I use the following code to translate the HTTP response stream into a XmlDocument.

HttpWebRequest request = WebRequest.Create(url) as HttpWebRequest;
HttpWebResponse response = request.GetResponse() as HttpWebResponse;
Stream responseStream = response.GetResponseStream();
StreamReader responseReader = new StreamReader(responseStream);
String responseString = responseReader.ReadToEnd();
Console.WriteLine(responseString);
Int32 htmlTagIndex = responseString.IndexOf("<html",
   StringComparison.OrdinalIgnoreCase);
XmlDocument responseXhtml = new XmlDocument();
responseString = responseString.Substring(htmlTagIndex); // MARK 1
responseString = responseString.Replace("&nbsp", " "); // MARK 2
responseXhtml.LoadXml(responseString);
return responseXhtml;

The MARK 1 line is to skip the DOC Type definition line.

The MARK 2 line is to avoid the error Reference to undeclared entity 'nbsp'.

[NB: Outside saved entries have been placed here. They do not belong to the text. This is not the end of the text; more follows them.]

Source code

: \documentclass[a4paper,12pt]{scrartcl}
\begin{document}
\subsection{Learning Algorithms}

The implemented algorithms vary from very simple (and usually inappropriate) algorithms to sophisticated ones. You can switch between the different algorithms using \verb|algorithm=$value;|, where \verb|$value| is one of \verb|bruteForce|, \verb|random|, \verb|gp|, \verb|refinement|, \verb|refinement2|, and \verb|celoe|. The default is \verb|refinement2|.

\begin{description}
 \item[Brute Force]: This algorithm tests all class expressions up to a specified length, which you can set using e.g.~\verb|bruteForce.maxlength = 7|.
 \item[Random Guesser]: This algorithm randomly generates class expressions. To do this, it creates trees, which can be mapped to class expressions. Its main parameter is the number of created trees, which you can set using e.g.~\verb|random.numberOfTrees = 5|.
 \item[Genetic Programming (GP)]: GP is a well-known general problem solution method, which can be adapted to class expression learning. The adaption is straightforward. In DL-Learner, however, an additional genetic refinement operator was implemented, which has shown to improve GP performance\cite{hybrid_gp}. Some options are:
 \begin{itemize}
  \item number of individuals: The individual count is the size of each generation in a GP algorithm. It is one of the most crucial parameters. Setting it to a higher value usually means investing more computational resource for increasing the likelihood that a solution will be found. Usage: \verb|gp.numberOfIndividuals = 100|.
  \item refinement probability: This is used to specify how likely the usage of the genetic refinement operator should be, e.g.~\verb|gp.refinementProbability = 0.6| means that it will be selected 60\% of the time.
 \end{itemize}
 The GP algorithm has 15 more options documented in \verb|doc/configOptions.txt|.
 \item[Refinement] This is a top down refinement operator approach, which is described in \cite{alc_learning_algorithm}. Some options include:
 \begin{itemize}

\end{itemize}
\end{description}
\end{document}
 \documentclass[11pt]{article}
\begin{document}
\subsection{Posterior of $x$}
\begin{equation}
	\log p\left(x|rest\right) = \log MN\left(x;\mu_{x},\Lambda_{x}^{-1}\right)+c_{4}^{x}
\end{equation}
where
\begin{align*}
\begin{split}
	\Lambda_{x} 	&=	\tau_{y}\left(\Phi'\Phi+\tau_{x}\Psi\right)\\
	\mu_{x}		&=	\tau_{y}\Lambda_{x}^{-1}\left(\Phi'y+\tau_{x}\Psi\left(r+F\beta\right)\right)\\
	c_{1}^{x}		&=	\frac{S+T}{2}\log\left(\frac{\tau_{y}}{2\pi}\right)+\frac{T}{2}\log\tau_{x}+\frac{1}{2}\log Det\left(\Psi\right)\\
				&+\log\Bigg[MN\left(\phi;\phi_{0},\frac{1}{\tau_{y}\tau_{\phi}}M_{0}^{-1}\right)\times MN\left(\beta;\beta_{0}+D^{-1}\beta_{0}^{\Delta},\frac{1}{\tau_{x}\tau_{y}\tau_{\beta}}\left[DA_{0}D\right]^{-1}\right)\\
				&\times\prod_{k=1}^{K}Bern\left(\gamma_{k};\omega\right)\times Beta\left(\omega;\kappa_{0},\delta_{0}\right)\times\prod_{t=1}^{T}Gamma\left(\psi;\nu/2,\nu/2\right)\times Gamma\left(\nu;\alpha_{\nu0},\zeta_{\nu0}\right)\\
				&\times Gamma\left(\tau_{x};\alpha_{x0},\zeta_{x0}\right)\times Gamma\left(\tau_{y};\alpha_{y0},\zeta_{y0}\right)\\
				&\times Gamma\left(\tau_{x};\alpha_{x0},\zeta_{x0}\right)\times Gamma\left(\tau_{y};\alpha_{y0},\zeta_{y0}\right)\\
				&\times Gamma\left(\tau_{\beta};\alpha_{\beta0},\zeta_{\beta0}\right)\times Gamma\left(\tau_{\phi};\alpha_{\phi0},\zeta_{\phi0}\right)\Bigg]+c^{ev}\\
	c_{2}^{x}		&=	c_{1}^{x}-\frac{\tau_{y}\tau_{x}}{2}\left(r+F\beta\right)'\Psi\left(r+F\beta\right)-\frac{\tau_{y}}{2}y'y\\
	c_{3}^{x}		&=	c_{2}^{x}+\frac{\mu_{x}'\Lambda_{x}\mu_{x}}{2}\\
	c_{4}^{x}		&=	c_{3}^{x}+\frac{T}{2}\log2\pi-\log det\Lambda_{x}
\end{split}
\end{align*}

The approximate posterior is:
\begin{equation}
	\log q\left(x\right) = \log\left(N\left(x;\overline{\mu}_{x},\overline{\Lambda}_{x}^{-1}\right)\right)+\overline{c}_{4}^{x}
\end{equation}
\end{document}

Is there any better way to do this? There're too much string operation in the above code.

Thanks!

smwikipedia
  • 61,609
  • 92
  • 309
  • 482

1 Answers1

6

I would directly use HtmlAgilityPack to parse the html. Even if you have to convert html to xml, you can use it.

using (WebClient wc = new WebClient())
{
    HtmlAgilityPack.HtmlDocument doc = new HtmlAgilityPack.HtmlDocument();
    doc.LoadHtml(wc.DownloadString("http://www.google.com"));
    doc.OptionOutputAsXml = true;

    StringWriter writer = new StringWriter();
    doc.Save(writer);

    var xDoc = XDocument.Load(new StringReader(writer.ToString()));
}
carla
  • 1,970
  • 1
  • 31
  • 44
L.B
  • 114,136
  • 19
  • 178
  • 224